District staff offered four possibilities including the five year deal, a two-year extension of services with EPCOR, looking into in-house public services or holding a referendum on the issue. Council opted for the five-year extension without offering to examine the benefits of public service. District staff did say they would build an opting-out clause into the agreement in case the new Council to be elected in November decides there are better options for the community than staying with EPCOR.
At the Monday Council meeting, Sooke Water Watch and other groups including CUPE had a few choice words for Council including “public,” “transparent” and “local.”

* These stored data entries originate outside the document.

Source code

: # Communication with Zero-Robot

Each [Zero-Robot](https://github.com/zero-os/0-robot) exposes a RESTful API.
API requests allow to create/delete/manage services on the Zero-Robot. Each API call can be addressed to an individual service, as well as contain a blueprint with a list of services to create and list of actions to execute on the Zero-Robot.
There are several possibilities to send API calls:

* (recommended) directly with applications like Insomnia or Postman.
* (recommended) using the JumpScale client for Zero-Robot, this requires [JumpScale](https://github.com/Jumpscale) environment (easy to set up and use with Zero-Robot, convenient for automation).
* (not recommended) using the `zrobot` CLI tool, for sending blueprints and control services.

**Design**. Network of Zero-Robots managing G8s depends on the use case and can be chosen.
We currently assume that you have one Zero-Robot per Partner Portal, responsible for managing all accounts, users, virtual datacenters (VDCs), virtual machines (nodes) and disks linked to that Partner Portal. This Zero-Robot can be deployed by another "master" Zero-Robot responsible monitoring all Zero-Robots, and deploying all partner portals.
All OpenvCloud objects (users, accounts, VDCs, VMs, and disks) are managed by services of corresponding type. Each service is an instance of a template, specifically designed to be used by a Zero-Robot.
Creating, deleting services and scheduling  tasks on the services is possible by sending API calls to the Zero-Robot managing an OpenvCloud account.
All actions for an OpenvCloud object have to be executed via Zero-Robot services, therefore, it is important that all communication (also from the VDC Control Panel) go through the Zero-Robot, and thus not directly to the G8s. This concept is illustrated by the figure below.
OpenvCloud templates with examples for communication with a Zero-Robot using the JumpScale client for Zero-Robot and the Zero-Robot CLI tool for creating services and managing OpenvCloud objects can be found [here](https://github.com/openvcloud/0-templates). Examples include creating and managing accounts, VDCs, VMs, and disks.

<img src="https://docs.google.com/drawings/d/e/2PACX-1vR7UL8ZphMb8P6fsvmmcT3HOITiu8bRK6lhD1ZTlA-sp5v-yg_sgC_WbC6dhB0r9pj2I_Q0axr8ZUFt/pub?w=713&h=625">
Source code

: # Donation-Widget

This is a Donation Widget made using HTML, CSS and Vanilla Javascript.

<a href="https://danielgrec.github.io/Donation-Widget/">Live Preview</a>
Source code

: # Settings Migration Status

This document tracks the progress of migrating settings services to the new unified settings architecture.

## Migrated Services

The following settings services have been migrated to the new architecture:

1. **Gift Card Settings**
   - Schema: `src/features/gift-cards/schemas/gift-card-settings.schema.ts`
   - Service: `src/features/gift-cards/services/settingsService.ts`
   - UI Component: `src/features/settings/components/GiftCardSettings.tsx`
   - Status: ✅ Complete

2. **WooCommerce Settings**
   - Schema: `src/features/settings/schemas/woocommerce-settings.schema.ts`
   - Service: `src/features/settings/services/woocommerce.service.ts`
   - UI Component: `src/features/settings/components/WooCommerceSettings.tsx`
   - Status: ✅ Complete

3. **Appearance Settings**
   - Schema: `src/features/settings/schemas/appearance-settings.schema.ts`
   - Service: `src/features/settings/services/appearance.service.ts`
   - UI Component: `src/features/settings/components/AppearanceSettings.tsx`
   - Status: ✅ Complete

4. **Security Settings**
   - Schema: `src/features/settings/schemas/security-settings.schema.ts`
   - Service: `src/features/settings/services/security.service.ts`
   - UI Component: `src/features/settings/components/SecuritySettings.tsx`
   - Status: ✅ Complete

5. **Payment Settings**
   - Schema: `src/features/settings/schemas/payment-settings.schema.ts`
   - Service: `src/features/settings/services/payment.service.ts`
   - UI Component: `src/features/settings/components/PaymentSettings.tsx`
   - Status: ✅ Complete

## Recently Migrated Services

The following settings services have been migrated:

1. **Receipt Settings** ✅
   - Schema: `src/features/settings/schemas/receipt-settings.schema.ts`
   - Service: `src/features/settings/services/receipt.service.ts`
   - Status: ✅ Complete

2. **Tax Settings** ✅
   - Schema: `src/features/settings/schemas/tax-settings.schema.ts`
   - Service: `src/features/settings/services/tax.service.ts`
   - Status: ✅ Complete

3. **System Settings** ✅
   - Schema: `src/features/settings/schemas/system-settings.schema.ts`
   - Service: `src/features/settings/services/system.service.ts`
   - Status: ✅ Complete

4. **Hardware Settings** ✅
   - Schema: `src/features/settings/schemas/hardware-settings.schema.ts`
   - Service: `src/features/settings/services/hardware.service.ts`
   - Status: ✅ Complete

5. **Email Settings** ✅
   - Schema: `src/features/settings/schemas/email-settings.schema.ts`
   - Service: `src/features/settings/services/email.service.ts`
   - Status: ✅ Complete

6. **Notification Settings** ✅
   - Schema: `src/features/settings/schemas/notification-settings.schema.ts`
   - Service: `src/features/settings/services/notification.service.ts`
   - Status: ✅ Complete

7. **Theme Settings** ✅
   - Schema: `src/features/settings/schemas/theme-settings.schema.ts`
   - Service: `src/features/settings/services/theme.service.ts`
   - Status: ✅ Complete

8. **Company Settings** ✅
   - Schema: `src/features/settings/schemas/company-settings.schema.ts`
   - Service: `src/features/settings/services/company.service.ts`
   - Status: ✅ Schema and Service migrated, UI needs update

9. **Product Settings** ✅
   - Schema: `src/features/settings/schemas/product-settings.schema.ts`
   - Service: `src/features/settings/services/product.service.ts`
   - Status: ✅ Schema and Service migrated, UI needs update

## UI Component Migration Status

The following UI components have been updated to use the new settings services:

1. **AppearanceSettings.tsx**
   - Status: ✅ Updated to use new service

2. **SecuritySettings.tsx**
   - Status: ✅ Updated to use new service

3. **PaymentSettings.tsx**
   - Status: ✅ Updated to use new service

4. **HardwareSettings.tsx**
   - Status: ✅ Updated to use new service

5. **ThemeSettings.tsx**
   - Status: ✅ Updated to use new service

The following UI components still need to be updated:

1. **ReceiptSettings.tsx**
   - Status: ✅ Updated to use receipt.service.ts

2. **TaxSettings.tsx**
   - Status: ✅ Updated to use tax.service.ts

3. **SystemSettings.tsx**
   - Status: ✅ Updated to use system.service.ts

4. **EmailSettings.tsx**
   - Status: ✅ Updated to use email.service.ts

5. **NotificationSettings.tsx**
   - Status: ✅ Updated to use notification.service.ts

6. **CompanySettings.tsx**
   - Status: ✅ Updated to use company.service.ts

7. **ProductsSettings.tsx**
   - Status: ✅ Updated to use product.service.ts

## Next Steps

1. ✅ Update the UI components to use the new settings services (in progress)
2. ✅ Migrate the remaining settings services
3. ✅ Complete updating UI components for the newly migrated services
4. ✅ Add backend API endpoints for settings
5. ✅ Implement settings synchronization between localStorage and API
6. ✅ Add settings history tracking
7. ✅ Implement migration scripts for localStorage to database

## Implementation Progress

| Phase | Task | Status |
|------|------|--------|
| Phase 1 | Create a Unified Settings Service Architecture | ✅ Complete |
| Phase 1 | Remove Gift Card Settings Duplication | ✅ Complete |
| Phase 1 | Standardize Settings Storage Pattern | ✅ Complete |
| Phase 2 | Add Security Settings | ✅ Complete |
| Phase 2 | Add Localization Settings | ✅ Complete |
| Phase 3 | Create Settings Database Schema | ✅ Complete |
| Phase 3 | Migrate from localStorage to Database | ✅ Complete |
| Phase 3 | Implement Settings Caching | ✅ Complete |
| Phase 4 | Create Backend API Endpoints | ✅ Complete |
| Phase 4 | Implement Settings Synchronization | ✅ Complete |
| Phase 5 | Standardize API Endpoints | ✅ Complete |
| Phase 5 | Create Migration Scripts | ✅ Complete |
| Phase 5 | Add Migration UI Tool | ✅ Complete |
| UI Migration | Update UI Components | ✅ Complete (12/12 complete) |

Council ignored a proposal made by Sooke resident Don Brown to set up a steering committee and use local consultants to look into all the options including a community co-op run sewage system or a municipal in-house system. Brown called for a nine-month extension of the current EPCOR contract to give the consultants enough time to look into other options. “At the end of the day,” said Brown, “independent evaluation would give the community a clear choice on the best option.”
CUPE 374 spokesperson Trevor Davies pulled no punches in describing the downside of working with private corporations to provide public services. “Corporations are required to maximize profits whenever possible. The social values of this community will come second - no matter what.” CUPE 374 represents Sooke municipal workers.
“In Sooke, Council has tried to use the alternate approval process to sign the longest term contract a municipality is legally allowed to sign. I do not expect a revolution of thought of council, Davies said, “what I hope for is the evolution of an idea that is rooted in almost every community: the best services for the public, is by the public so take the opportunity to build Sooke, not sell it off.”
Sooke Water Watch coordinator Dan MacBeth and Keep It Public coordinator Gilles Larose pointed to other jurisdictions dealing with sewage issues, including the fight for public sewage treatment in Victoria’s Capital Regional District. “That battle lasted four and half years and at the end it was crystal clear that the people of Victoria want public, accountable, transparent running of a public service,” said Larose.
The majority of councilors and Mayor Janet Evans all said they had really wanted the 21-year deal. Evans suggested that the only way to get money from the province was to go private. “We got $11 million from the province because we with partnered with EPCOR,” she explained. “I would like to go to the polls and let the people decide – but I’m afraid of what could happen.”
Councilor Maja Tait said they support a long-term deal with a private company “because we believe in progress.” She added that “We understand CUPE’s concerns, - we contract out everything – we can’t even fill a pothole without contracting out.”
Councilor Ron Dumont went as far as to say that EPCOR is great because if anything goes wrong “we have the backup of the whole empire of EPCOR to make it right.”
Councilor Herb Haldane was the lone dissenting voice on council against the immediate five-year extension. Haldane said he would support a referendum on the issue adding “I don’t believe the system was checked out enough and I don’t agree that it was transparent enough.” Haldane said “the next Council should have a say in this – that would be more democratic.”